1. Suppose you work for a social media company. The social media company is trying to predict the number of clicks that different types of advertisements will get on their website. You run the following regression to try to the number of clicks that a particular advertisement will get: \[\begin{align*} Clicks = \beta_0 + \beta_1 FontSize + \beta_2 Picture + U \end{align*}\] where \(Clicks\) is the number of clicks that an ad gets (in thousands), \(FontSize\) is the size of the font of the ad, and \(Picture\) is a binary variable that is equal to one if the ad contains a picture and 0 otherwise.

    1. Suppose you estimate this model and estimate that \(\hat{\beta}_0 = 40\), \(\hat{\beta}_1 = 2\), and \(\hat{\beta}_2 = 80\). What would you predict that the number of clicks would be for an ad with 16 point font size and that contains a picture?
    Answer: \(40 + 2(16) + 80 = 152\), so you would predict 152,000 clicks on the ad.
    1. Your boss is very happy with your work, but suggests making the model more complicated. Your boss suggests you run the following regression

      \[\begin{align*} Revenue = \beta_0 &+ \beta_1 FontSize + \beta_2 Picture + \beta_3 Animated \\ &+ \beta_4 ColorfulFont + \beta_5 FontSize^2 + U \end{align*}\] (here \(Animated\) is a binary variable that is equal to one if the ad contains an animation and is equal to 0 otherwise; and \(ColorfulFont\) is a binary variable that is equal to 1 if the font in the ad is any color besides black and 0 otherwise). You estimate the model and notice that

      model from part (a) model from part (b)
      \(R^2\) 0.11 0.37
      Adj. \(R^2\) 0.10 0.35
      AIC 6789 4999
      BIC 6536 4876

      Based on the table, which model do you prefer for predicting ad clicks?

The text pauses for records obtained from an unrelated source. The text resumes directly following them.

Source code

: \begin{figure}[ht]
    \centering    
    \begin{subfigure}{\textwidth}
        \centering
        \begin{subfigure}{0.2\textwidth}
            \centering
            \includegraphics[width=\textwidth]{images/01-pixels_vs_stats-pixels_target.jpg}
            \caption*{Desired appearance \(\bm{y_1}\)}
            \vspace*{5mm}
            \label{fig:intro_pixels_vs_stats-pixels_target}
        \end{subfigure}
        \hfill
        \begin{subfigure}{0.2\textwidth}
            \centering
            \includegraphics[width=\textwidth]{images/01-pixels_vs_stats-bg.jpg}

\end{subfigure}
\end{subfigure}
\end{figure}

      Answer: The table indicates that the model from part (b) is likely to predict better than the model from part (a). This holds since adjusted \(R^2\) is higher for the model from part (b) and because AIC and BIC are both lower for the model from part (b).
    2. An alternative approach to choosing between these two models is to use J-fold cross-validation. Explain how you could use J-fold cross validation in this problem.

      Answer: In order to use J-fold cross validation, randomly split the data into J folds (that is, groups). For each fold, do the following:

      1. Using all observations except the ones in the current fold, estimate each model. This step gives estimated values of the parameters.

      2. Using the estimated models in Step 1, make predictions for the outcome for each model in the current fold. For each model, record the prediction error \(\tilde{U}_i = Y_i - \tilde{Y}_i\) (which is the difference between the actual outcome and the predicted outcome for each observation in the current fold).

      Repeat these two steps for all J folds. This gives you a prediction error for every observation in the data. For each model compute \(CV = \displaystyle \frac{1}{n} \sum_{i=1}^n\tilde{U}_i^2\) which is the average prediction error across observations. Choose whichever model delivers a smaller value for \(CV\).
  2. Questions about causal inference.

    1. What does the condition \((Y(1), Y(0)) \perp D\) mean? When would you expect it to hold?

      Answer: This condition says that potential outcomes are independent of treatment status. In practice, it means that individuals that participate in the treatment do not systematically different treated or untreated potential outcomes relative to those that do not participate in the treatment. It would hold in an experiment; that is, where the treatment is randomly assigned.
    2. What does the condition \((Y(1), Y(0)) \perp D | (X_1, X_2)\) mean? How is this different from the previous condition?

      Answer: This condition says that potential outcomes are independent of treatment status after conditioning on the variables \(X_1\) and \(X_2\). In practice, it means that individuals that participate in the treatment do not have systematically different treated or untreated potential outcomes relative to those that do not participate in the treatment and that have the same value of the covariates \(X_1\) and \(X_2\).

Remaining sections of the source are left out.